🔒 This topic is solved and locked. Need further help from the community? Please sign in and ask a new question.
Fluorite | Level 6

## Problem with PROC RANK

Hello,

In the “allvar” dataset, variables divi, rd, and sin take values of either 0 or 1; variable divo takes values -1 or 0. I am using this data set to create portfolios for each date (newdatadate in my case).

I am using PROC RANK and group them into 5 before creating portfolios.

My Code:

OPTIONS MPRINT SYMBOLGEN;

%LET avars = divi divo rd sin ;    * Note: (I have more than 60 variables here);

%LET n_avars=%SYSFUNC(countw(&avars));

%PUT &n_avars;

%LET grp = 5;

PROC SORT DATA = allvar;

RUN;

PROC RANK DATA=allvar OUT=allvar_ranked group=&grp;

BY  newdatadate;  VAR &avars;

RUN;

I think, in the allvar_ranked dataset, variables divi, divo, rd, and sin should have only two different ranked values since they already had taken two values before they were ranked. However, it’s not the case.

When I run the following (before running proc rank):

proc sql; select distinct divi from allvar; quit; * Values: ., 0, 1         ;

proc sql; select distinct divo from allvar; quit; * Values: ., 0,-1         ;

proc sql; select distinct rd   from allvar; quit; * Values: 0, 1            ;

proc sql; select distinct sin  from allvar; quit; * Values: ., 0, 1         ;

When I run the same in the ranked dataset:

proc sql; select distinct divi from allvar_ranked; quit; * Ranked Values: ., 0, 2, 3, 4    ;

proc sql; select distinct divo from allvar_ranked; quit; * Ranked Values: ., 0, 1, 2, 3    ;

proc sql; select distinct rd   from allvar_ranked; quit; * Ranked Values: 1, 2, 4          ;

proc sql; select distinct sin  from allvar_ranked; quit; * Ranked Values: ., 2, 4          ;

I was using this command previously and have never encountered this problem.

How can I fix this?

Thank you!

1 ACCEPTED SOLUTION

Accepted Solutions
Fluorite | Level 6

## Re: Problem with PROC RANK

My goal is to create portfolios for each data date based on these rankings/groups so I will be able to compare the best group and the worst group for each variable.
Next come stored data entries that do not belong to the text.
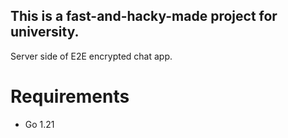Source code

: ## This is a fast-and-hacky-made project for university.

Server side of E2E encrypted chat app.

# Requirements
- Go 1.21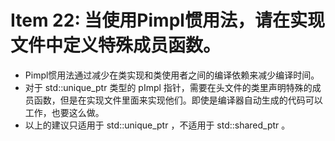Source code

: # Item 22: 当使用Pimpl惯用法，请在实现文件中定义特殊成员函数。

- Pimpl惯⽤法通过减少在类实现和类使⽤者之间的编译依赖来减少编译时间。
- 对于 std::unique_ptr 类型的 pImpl 指针，需要在头⽂件的类⾥声明特殊的成员函数，但是在实现⽂件⾥⾯来实现他们。即使是编译器⾃动⽣成的代码可以⼯作，也要这么做。
- 以上的建议只适⽤于 std::unique_ptr ，不适⽤于 std::shared_ptr 。

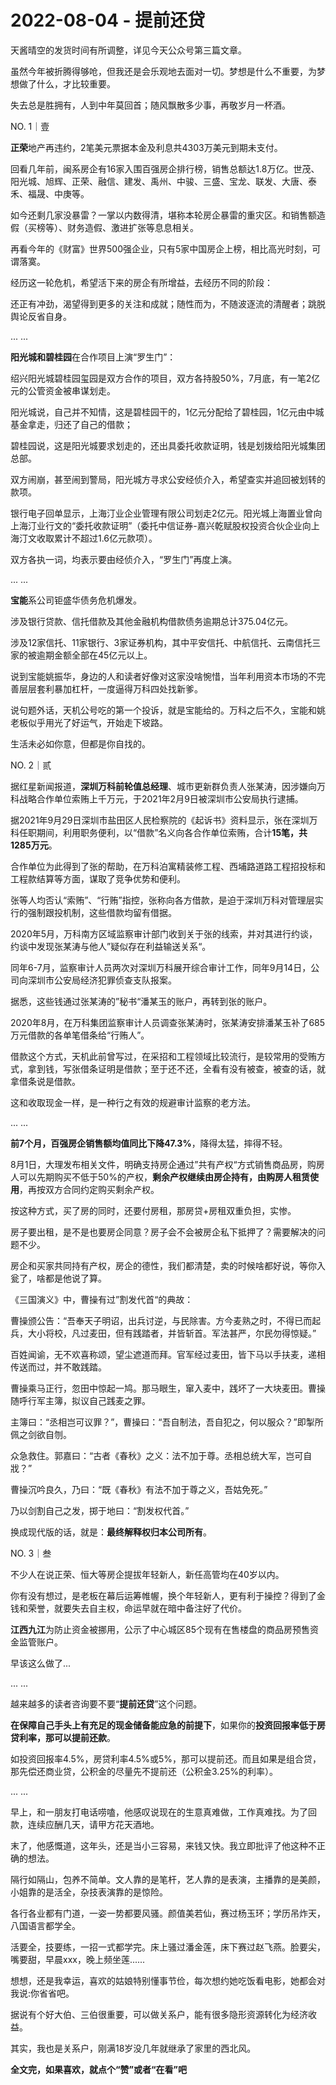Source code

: # 2022-08-04 - 提前还贷

天酱晴空的发货时间有所调整，详见今天公众号第三篇文章。

虽然今年被折腾得够呛，但我还是会乐观地去面对一切。梦想是什么不重要，为梦想做了什么，才比较重要。

失去总是胜拥有，人到中年莫回首；随风飘散多少事，再敬岁月一杯酒。

NO. 1｜壹

**正荣**地产再违约，2笔美元票据本金及利息共4303万美元到期未支付。

回看几年前，闽系房企有16家入围百强房企排行榜，销售总额达1.8万亿。世茂、阳光城、旭辉、正荣、融信、建发、禹州、中骏、三盛、宝龙、联发、大唐、泰禾、福晟、中庚等。

如今还剩几家没暴雷？一掌以内数得清，堪称本轮房企暴雷的重灾区。和销售额造假（买榜等）、财务造假、激进扩张等息息相关。

再看今年的《财富》世界500强企业，只有5家中国房企上榜，相比高光时刻，可谓落寞。

经历这一轮危机，希望活下来的房企有所增益，去经历不同的阶段：

还正有冲劲，渴望得到更多的关注和成就；随性而为，不随波逐流的清醒者；跳脱舆论反省自身。

... ...

**阳光城和碧桂园**在合作项目上演“罗生门”：

绍兴阳光城碧桂园玺园是双方合作的项目，双方各持股50%，7月底，有一笔2亿元的公管资金被串谋划走。

阳光城说，自己并不知情，这是碧桂园干的，1亿元分配给了碧桂园，1亿元由中城基金拿走，归还了自己的借款；

碧桂园说，这是阳光城要求划走的，还出具委托收款证明，钱是划拨给阳光城集团总部。

双方闹崩，甚至闹到警局，阳光城方寻求公安经侦介入，希望查实并追回被划转的款项。

银行电子回单显示，上海汀业企业管理有限公司划走2亿元。阳光城上海置业曾向上海汀业行文的“委托收款证明”（委托中信证券-嘉兴乾赋股权投资合伙企业向上海汀文收取累计不超过1.6亿元款项）。

双方各执一词，均表示要由经侦介入，“罗生门”再度上演。

... ...

**宝能**系公司钜盛华债务危机爆发。

涉及银行贷款、信托借款及其他金融机构借款债务逾期总计375.04亿元。

涉及12家信托、11家银行、3家证券机构，其中平安信托、中航信托、云南信托三家的被逾期金额全部在45亿元以上。

说到宝能姚振华，身边的人和读者好像对这家没啥惋惜，当年利用资本市场的不完善层层套利暴加杠杆，一度逼得万科四处找新爹。

说句题外话，天机公号吃的第一个投诉，就是宝能给的。万科之后不久，宝能和姚老板似乎用光了好运气，开始走下坡路。

生活未必如你意，但都是你自找的。

NO. 2｜贰

据红星新闻报道，**深圳万科前轮值总经理**、城市更新群负责人张某涛，因涉嫌向万科战略合作单位索贿上千万元，于2021年2月9日被深圳市公安局执行逮捕。

据2021年9月29日深圳市盐田区人民检察院的《起诉书》资料显示，张在深圳万科任职期间，利用职务便利，以“借款”名义向各合作单位索贿，合计**15笔，共1285万元**。

合作单位为此得到了张的帮助，在万科泊寓精装修工程、西埔路道路工程招投标和工程款结算等方面，谋取了竞争优势和便利。

张等人均否认“索贿”、“行贿”指控，张称向各方借款，是迫于深圳万科对管理层实行的强制跟投机制，这些借款均留有借据。

2020年5月，万科南方区域监察审计部门收到关于张的线索，并对其进行约谈，约谈中发现张某涛与他人”疑似存在利益输送关系“。

同年6-7月，监察审计人员两次对深圳万科展开综合审计工作，同年9月14日，公司向深圳市公安局经济犯罪侦查支队报案。

据悉，这些钱通过张某涛的”秘书“潘某玉的账户，再转到张的账户。

2020年8月，在万科集团监察审计人员调查张某涛时，张某涛安排潘某玉补了685万元借款的各单笔借条给“行贿人”。

借款这个方式，天机此前曾写过，在采招和工程领域比较流行，是较常用的受贿方式，拿到钱，写张借条证明是借款；至于还不还，全看有没有被查，被查的话，就拿借条说是借款。

这和收取现金一样，是一种行之有效的规避审计监察的老方法。

... ...

**前7个月，百强房企销售额均值同比下降47.3%**，降得太猛，摔得不轻。

8月1日，大理发布相关文件，明确支持房企通过”共有产权“方式销售商品房，购房人可以先期购买不低于50%的产权，**剩余产权继续由房企持有，由购房人租赁使用**，再按双方合同约定购买剩余产权。

按这种方式，买了房的同时，还要付房租，那房贷+房租双重负担，实惨。

房子要出租，是不是也要房企同意？房子会不会被房企私下抵押了？需要解决的问题不少。

房企和买家共同持有产权，房企的德性，我们都清楚，卖的时候啥都好说，等你入瓮了，啥都是他说了算。

《三国演义》中，曹操有过”割发代首“的典故：

曹操颁公告：“吾奉天子明诏，出兵讨逆，与民除害。方今麦熟之时，不得已而起兵，大小将校，凡过麦田，但有践踏者，并皆斩首。军法甚严，尔民勿得惊疑。”

百姓闻谕，无不欢喜称颂，望尘遮道而拜。官军经过麦田，皆下马以手扶麦，递相传送而过，并不敢践踏。

曹操乘马正行，忽田中惊起一鸠。那马眼生，窜入麦中，践坏了一大块麦田。曹操随呼行军主簿，拟议自己践麦之罪。

主簿曰：“丞相岂可议罪？”，曹操曰：“吾自制法，吾自犯之，何以服众？”即掣所佩之剑欲自刎。

众急救住。郭嘉曰：“古者《春秋》之义：法不加于尊。丞相总统大军，岂可自戕？”

曹操沉吟良久，乃曰：“既《春秋》有法不加于尊之义，吾姑免死。”

乃以剑割自己之发，掷于地曰：“割发权代首。”

换成现代版的话，就是：**最终解释权归本公司所有**。

NO. 3｜叁

不少人在说正荣、恒大等房企提拔年轻新人，新任高管均在40岁以内。

你有没有想过，是老板在幕后运筹帷幄，换个年轻新人，更有利于操控？得到了金钱和荣誉，就要失去自主权，命运早就在暗中备注好了代价。

**江西九江**为防止资金被挪用，公示了中心城区85个现有在售楼盘的商品房预售资金监管账户。

早该这么做了...

... ...

越来越多的读者咨询要不要“**提前还贷**”这个问题。

**在保障自己手头上有充足的现金储备能应急的前提下**，如果你的**投资回报率低于房贷利率，那可以提前还款**。

如投资回报率4.5%，房贷利率4.5%或5%，那可以提前还。而且如果是组合贷，那先偿还商业贷，公积金的尽量先不提前还（公积金3.25%的利率）。

... ...

早上，和一朋友打电话唠嗑，他感叹说现在的生意真难做，工作真难找。为了回款，连续应酬几天，请甲方花天酒地。

末了，他感慨道，这年头，还是当小三容易，来钱又快。我立即批评了他这种不正确的想法。

隔行如隔山，包养不简单。文人靠的是笔杆，艺人靠的是表演，主播靠的是美颜，小姐靠的是活全，杂技表演靠的是惊险。

各行各业都有门道，一姿一势都要风骚。颜值美若仙，赛过杨玉环；学历吊炸天，八国语言都学全。

活要全，技要练，一招一式都学完。床上骚过潘金莲，床下赛过赵飞燕。脸要尖，嘴要甜，早晨xxx，晚上频坐莲......

想想，还是我幸运，喜欢的姑娘特别懂事节俭，每次想约她吃饭看电影，她都会对我说:你省省吧。

据说有个好大伯、三伯很重要，可以做关系户，能有很多隐形资源转化为经济收益。

其实，我也是关系户，刚满18岁没几年就继承了家里的西北风。

**全文完，如果喜欢，就点个“赞”或者“在看”吧**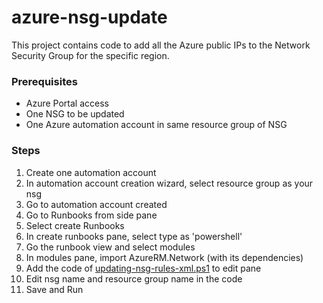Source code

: # azure-nsg-update
This project contains code to add all the Azure public IPs to the Network Security Group for the specific region.

### Prerequisites

 - Azure Portal access
 - One NSG to be updated
 - One Azure automation account in same resource group of NSG

### Steps

1. Create one automation account
2. In automation account creation wizard, select resource group as your nsg
3. Go to automation account created
4. Go to Runbooks from side pane
5. Select create Runbooks
6. In create runbooks pane, select type as 'powershell'
7. Go the runbook view and select modules
8. In modules pane, import AzureRM.Network (with its dependencies)
9. Add the code of [updating-nsg-rules-xml.ps1](https://github.com/hassanraha/azure-nsg-update/blob/master/updating-nsg-rules-xml.ps1 "updating-nsg-rules-xml.ps1") to edit pane
10. Edit nsg name and resource group name in the code 
11. Save and Run 

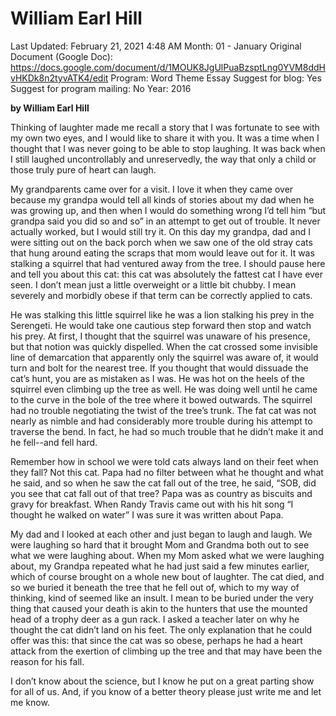 # William Earl Hill

Last Updated: February 21, 2021 4:48 AM
Month: 01 - January
Original Document (Google Doc): https://docs.google.com/document/d/1MOUK8JgUlPuaBzsptLng0YVM8ddHvHKDk8n2tyvATK4/edit
Program: Word Theme Essay
Suggest for blog: Yes
Suggest for program mailing: No
Year: 2016

**by William Earl Hill**

Thinking of laughter made me recall a story that I was fortunate to see with my own two eyes, and I would like to share it with you. It was a time when I thought that I was never going to be able to stop laughing. It was back when I still laughed uncontrollably and unreservedly, the way that only a child or those truly pure of heart can laugh.

My grandparents came over for a visit. I love it when they came over because my grandpa would tell all kinds of stories about my dad when he was growing up, and then when I would do something wrong I’d tell him “but grandpa said you did so and so” in an attempt to get out of trouble. It never actually worked, but I would still try it. On this day my grandpa, dad and I were sitting out on the back porch when we saw one of the old stray cats that hung around eating the scraps that mom would leave out for it. It was stalking a squirrel that had ventured away from the tree. I should pause here and tell you about this cat: this cat was absolutely the fattest cat I have ever seen. I don’t mean just a little overweight or a little bit chubby. I mean severely and morbidly obese if that term can be correctly applied to cats.

He was stalking this little squirrel like he was a lion stalking his prey in the Serengeti. He would take one cautious step forward then stop and watch his prey. At first, I thought that the squirrel was unaware of his presence, but that notion was quickly dispelled. When the cat crossed some invisible line of demarcation that apparently only the squirrel was aware of, it would turn and bolt for the nearest tree. If you thought that would dissuade the cat’s hunt, you are as mistaken as I was. He was hot on the heels of the squirrel even climbing up the tree as well. He was doing well until he came to the curve in the bole of the tree where it bowed outwards. The squirrel had no trouble negotiating the twist of the tree’s trunk. The fat cat was not nearly as nimble and had considerably more trouble during his attempt to traverse the bend. In fact, he had so much trouble that he didn’t make it and he fell--and fell hard.

Remember how in school we were told cats always land on their feet when they fall? Not this cat. Papa had no filter between what he thought and what he said, and so when he saw the cat fall out of the tree, he said, “SOB, did you see that cat fall out of that tree? Papa was as country as biscuits and gravy for breakfast. When Randy Travis came out with his hit song “I thought he walked on water” I was sure it was written about Papa.

My dad and I looked at each other and just began to laugh and laugh. We were laughing so hard that it brought Mom and Grandma both out to see what we were laughing about. When my Mom asked what we were laughing about, my Grandpa repeated what he had just said a few minutes earlier, which of course brought on a whole new bout of laughter. The cat died, and so we buried it beneath the tree that he fell out of, which to my way of thinking, kind of seemed like an insult. I mean to be buried under the very thing that caused your death is akin to the hunters that use the mounted head of a trophy deer as a gun rack. I asked a teacher later on why he thought the cat didn’t land on his feet. The only explanation that he could offer was this: that since the cat was so obese, perhaps he had a heart attack from the exertion of climbing up the tree and that may have been the reason for his fall.

I don’t know about the science, but I know he put on a great parting show for all of us. And, if you know of a better theory please just write me and let me know.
Hence, for each date, I will assign 5 ranks to each variable separately.

I just wanted to handle the ranking procedure in one step, but I guess I should run proc rank for the rest of my variables with 5 groups.

Then, I  can use proc rank again on the ranked dataset with two groups for only divi, divo, rd, and sin.

7 REPLIES 7
Opal | Level 21

## Re: Problem with PROC RANK

I don't get it. How would you want proc rank to generate 5 groups out of two values?

PG
Fluorite | Level 6

## Re: Problem with PROC RANK

Hi,

I have other variables along with these four. These are the only variables that take two values.

Super User

## Re: Problem with PROC RANK

@elif wrote:

Hi,

I have other variables along with these four. These are the only variables that take two values.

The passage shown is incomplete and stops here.